3

I have a VBA formula-function to split a string and add space between each character. It works fines only for an Ascii string. But I want to do the same for the Tamil Language. Since it is Unicode, the result is not readable. It splits even the auxiliary characters, Upper dots, Prefix, Suffix auxilary characters which should not be separated in Tamil/Hindi/Kanada/Malayalam/All India Languages. So, how to write a function to split a Tamil Word into readable characters.

Function AddSpace(Str As String) As String
    Dim i As Long
    For i = 1 To Len(Str)
        AddSpace = AddSpace & Mid(Str, i, 1) & " "
    Next i
    AddSpace = Trim(AddSpace)
End Function

Adding Space is not the important point of this question. Splitting the Unicode string into an array from any of those languages is the requirement.

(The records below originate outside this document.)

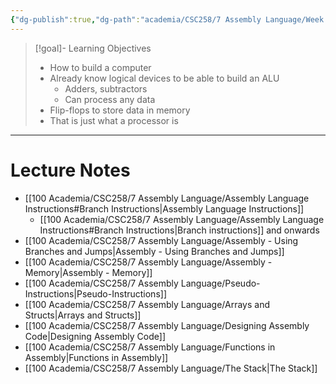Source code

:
 ```yaml
---
{"dg-publish":true,"dg-path":"academia/CSC258/7 Assembly Language/Week 11 - Assembly.md","permalink":"/academia/csc-258/7-assembly-language/week-11-assembly/","tags":["cs","lecture","note","university"],"created":"2025-04-12T21:53:01.342-04:00","updated":"2025-04-12T23:07:42.266-04:00"}
---
```



> [!goal]- Learning Objectives
> - How to build a computer
> - Already know logical devices to be able to build an ALU
>     - Adders, subtractors
>     - Can process any data
> - Flip-flops to store data in memory
> - That is just what a processor is

---

# Lecture Notes

- [[100 Academia/CSC258/7 Assembly Language/Assembly Language Instructions#Branch Instructions\|Assembly Language Instructions]]
    - [[100 Academia/CSC258/7 Assembly Language/Assembly Language Instructions#Branch Instructions\|Branch instructions]] and onwards
- [[100 Academia/CSC258/7 Assembly Language/Assembly - Using Branches and Jumps\|Assembly - Using Branches and Jumps]]
- [[100 Academia/CSC258/7 Assembly Language/Assembly - Memory\|Assembly - Memory]]
- [[100 Academia/CSC258/7 Assembly Language/Pseudo-Instructions\|Pseudo-Instructions]]
- [[100 Academia/CSC258/7 Assembly Language/Arrays and Structs\|Arrays and Structs]]
- [[100 Academia/CSC258/7 Assembly Language/Designing Assembly Code\|Designing Assembly Code]]
- [[100 Academia/CSC258/7 Assembly Language/Functions in Assembly\|Functions in Assembly]]
- [[100 Academia/CSC258/7 Assembly Language/The Stack\|The Stack]]
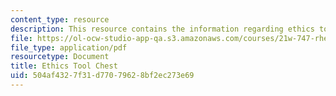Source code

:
```yaml
---
content_type: resource
description: This resource contains the information regarding ethics tool chest.
file: https://ol-ocw-studio-app-qa.s3.amazonaws.com/courses/21w-747-rhetoric-spring-2015/504af4327f31d77079628bf2ec273e69_MIT21W_747S15_rr02.pdf
file_type: application/pdf
resourcetype: Document
title: Ethics Tool Chest
uid: 504af432-7f31-d770-7962-8bf2ec273e69
---
```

For example, the word, "பார்த்து" should be separated as "பா ர் த் து", not as "ப ா ர ் த ் த ு". As you can see, the first two letters "பா" (ப + ா) are combined. If I try to manually put a space in between them, I can't do it in any word processor. If you want to test, please put it in Notepad and add space between each character. It won't allow you to separate as ("ப ா"). So "பார்த்து" should be separated as "பா ர் த் து". It is the correct separation in Tamil like languages. This is the one that I am struggling to achieve in VBA.

enter image description here

The Character Code table for Tamil is here. Tamil/Hindi/many Indian languages have (1)Consonants, (2)Independent vowels, (3)Dependent vowel signs, (4)Two-part dependent vowel signs. Among these 4 types, the first two are each one separate lettter, no issues with them. but the last 2 are dependent, they should not be separated from its joint character. For example, the letter, பா (ப + ் ), it contains one independent (ப) and one dependent (ா) letter.

If this info is not enough, please comment what should I post more.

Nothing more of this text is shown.